**REQUIRED WORK**
Below are entries. Reproduce exactly the lines between the line holding "Internationalization API)<br />" and the line holding "- MC – Pro: handles", inclusive, and only those.

** Opening EXTRACTED RECORDS block **

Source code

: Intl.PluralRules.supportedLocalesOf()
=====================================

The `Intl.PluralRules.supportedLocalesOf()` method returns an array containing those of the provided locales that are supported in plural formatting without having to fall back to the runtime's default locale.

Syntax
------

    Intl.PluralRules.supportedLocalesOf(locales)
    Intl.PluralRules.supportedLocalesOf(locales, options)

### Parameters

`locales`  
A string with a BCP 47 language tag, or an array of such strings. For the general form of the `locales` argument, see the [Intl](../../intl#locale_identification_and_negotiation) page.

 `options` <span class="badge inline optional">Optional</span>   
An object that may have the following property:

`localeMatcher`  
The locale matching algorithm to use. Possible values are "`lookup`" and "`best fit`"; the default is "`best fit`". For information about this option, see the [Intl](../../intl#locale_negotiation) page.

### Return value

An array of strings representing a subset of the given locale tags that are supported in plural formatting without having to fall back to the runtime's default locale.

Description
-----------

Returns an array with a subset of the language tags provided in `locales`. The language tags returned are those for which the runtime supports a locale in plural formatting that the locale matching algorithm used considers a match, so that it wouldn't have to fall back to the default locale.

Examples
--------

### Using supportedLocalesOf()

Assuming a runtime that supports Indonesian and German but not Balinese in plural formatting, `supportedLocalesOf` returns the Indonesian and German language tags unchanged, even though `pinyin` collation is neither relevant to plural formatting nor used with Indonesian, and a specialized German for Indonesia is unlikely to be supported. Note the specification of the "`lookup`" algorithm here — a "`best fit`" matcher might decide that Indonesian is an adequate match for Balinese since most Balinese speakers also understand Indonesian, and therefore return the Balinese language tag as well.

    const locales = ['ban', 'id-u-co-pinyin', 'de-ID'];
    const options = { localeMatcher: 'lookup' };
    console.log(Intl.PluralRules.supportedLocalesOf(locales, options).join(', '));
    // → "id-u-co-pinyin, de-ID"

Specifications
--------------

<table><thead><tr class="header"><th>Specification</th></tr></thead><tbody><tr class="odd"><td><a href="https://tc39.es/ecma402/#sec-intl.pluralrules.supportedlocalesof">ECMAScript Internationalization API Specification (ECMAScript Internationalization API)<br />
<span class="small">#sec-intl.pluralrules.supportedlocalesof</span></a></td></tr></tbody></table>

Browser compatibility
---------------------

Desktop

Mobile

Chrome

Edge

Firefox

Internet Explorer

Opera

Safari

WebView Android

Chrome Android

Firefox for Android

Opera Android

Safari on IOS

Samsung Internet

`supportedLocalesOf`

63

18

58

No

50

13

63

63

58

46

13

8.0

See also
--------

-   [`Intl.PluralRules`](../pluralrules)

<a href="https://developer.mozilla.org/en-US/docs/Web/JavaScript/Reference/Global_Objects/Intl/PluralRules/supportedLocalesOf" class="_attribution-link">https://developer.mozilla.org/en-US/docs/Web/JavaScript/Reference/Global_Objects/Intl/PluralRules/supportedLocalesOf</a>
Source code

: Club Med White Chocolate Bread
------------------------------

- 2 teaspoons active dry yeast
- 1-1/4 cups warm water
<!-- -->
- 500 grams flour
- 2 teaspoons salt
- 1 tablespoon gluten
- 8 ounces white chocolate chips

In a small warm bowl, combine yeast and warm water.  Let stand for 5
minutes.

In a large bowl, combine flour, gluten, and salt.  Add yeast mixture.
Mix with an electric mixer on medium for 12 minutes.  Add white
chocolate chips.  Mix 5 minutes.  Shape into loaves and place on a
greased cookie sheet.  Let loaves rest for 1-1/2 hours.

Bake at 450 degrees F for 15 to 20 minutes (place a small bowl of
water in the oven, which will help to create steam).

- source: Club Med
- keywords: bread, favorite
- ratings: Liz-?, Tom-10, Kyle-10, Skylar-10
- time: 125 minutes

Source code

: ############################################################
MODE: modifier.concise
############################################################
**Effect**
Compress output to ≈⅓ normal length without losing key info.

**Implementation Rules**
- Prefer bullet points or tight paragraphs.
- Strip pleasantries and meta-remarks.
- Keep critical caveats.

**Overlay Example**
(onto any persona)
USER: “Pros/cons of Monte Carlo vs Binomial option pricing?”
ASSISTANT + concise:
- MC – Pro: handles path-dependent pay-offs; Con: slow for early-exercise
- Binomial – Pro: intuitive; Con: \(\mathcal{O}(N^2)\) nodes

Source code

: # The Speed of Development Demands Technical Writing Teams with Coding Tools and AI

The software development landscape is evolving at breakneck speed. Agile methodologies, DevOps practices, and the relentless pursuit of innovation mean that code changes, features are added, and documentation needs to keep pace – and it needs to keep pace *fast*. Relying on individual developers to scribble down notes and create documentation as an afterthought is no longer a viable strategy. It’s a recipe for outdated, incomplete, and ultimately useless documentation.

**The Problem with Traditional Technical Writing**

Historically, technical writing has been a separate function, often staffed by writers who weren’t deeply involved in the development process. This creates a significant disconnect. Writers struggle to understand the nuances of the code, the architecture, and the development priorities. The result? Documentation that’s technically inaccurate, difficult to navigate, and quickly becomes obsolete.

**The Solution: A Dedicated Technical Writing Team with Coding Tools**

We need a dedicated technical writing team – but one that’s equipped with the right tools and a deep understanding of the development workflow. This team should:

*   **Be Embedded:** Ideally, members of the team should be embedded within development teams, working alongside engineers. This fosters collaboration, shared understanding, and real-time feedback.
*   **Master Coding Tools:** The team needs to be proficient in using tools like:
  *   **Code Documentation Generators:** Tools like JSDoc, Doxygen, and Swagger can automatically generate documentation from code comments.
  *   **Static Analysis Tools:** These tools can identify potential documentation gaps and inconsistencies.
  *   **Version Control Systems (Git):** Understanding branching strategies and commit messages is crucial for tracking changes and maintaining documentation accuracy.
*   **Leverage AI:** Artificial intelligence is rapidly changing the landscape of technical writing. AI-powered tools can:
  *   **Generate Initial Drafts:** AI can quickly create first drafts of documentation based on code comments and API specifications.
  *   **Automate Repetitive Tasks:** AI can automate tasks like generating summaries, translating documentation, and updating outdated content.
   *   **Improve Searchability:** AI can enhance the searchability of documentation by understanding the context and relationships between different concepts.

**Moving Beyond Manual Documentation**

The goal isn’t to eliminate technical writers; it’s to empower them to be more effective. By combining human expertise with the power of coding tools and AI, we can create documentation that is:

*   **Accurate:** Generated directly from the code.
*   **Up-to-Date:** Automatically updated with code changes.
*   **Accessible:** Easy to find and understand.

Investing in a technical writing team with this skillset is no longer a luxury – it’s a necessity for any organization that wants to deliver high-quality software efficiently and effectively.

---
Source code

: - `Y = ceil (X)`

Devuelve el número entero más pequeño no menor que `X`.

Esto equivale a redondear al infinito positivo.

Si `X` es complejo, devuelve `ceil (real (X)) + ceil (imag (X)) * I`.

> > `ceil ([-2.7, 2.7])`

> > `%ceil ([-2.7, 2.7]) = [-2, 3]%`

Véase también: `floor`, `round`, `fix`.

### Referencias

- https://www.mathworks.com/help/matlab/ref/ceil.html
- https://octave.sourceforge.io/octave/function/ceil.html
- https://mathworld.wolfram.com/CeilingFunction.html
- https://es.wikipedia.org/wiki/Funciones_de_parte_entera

** Closing EXTRACTED RECORDS block **

**RESULT OF THIS EXERCISE**
<table><thead><tr class="header"><th>Specification</th></tr></thead><tbody><tr class="odd"><td><a href="https://tc39.es/ecma402/#sec-intl.pluralrules.supportedlocalesof">ECMAScript Internationalization API Specification (ECMAScript Internationalization API)<br />
<span class="small">#sec-intl.pluralrules.supportedlocalesof</span></a></td></tr></tbody></table>

Browser compatibility
---------------------

Desktop

Mobile

Chrome

Edge

Firefox

Internet Explorer

Opera

Safari

WebView Android

Chrome Android

Firefox for Android

Opera Android

Safari on IOS

Samsung Internet

`supportedLocalesOf`

63

18

58

No

50

13

63

63

58

46

13

8.0

See also
--------

-   [`Intl.PluralRules`](../pluralrules)

<a href="https://developer.mozilla.org/en-US/docs/Web/JavaScript/Reference/Global_Objects/Intl/PluralRules/supportedLocalesOf" class="_attribution-link">https://developer.mozilla.org/en-US/docs/Web/JavaScript/Reference/Global_Objects/Intl/PluralRules/supportedLocalesOf</a>
Source code

: Club Med White Chocolate Bread
------------------------------

- 2 teaspoons active dry yeast
- 1-1/4 cups warm water
<!-- -->
- 500 grams flour
- 2 teaspoons salt
- 1 tablespoon gluten
- 8 ounces white chocolate chips

In a small warm bowl, combine yeast and warm water.  Let stand for 5
minutes.

In a large bowl, combine flour, gluten, and salt.  Add yeast mixture.
Mix with an electric mixer on medium for 12 minutes.  Add white
chocolate chips.  Mix 5 minutes.  Shape into loaves and place on a
greased cookie sheet.  Let loaves rest for 1-1/2 hours.

Bake at 450 degrees F for 15 to 20 minutes (place a small bowl of
water in the oven, which will help to create steam).

- source: Club Med
- keywords: bread, favorite
- ratings: Liz-?, Tom-10, Kyle-10, Skylar-10
- time: 125 minutes

Source code

: ############################################################
MODE: modifier.concise
############################################################
**Effect**
Compress output to ≈⅓ normal length without losing key info.

**Implementation Rules**
- Prefer bullet points or tight paragraphs.
- Strip pleasantries and meta-remarks.
- Keep critical caveats.

**Overlay Example**
(onto any persona)
USER: “Pros/cons of Monte Carlo vs Binomial option pricing?”
ASSISTANT + concise:
- MC – Pro: handles path-dependent pay-offs; Con: slow for early-exercise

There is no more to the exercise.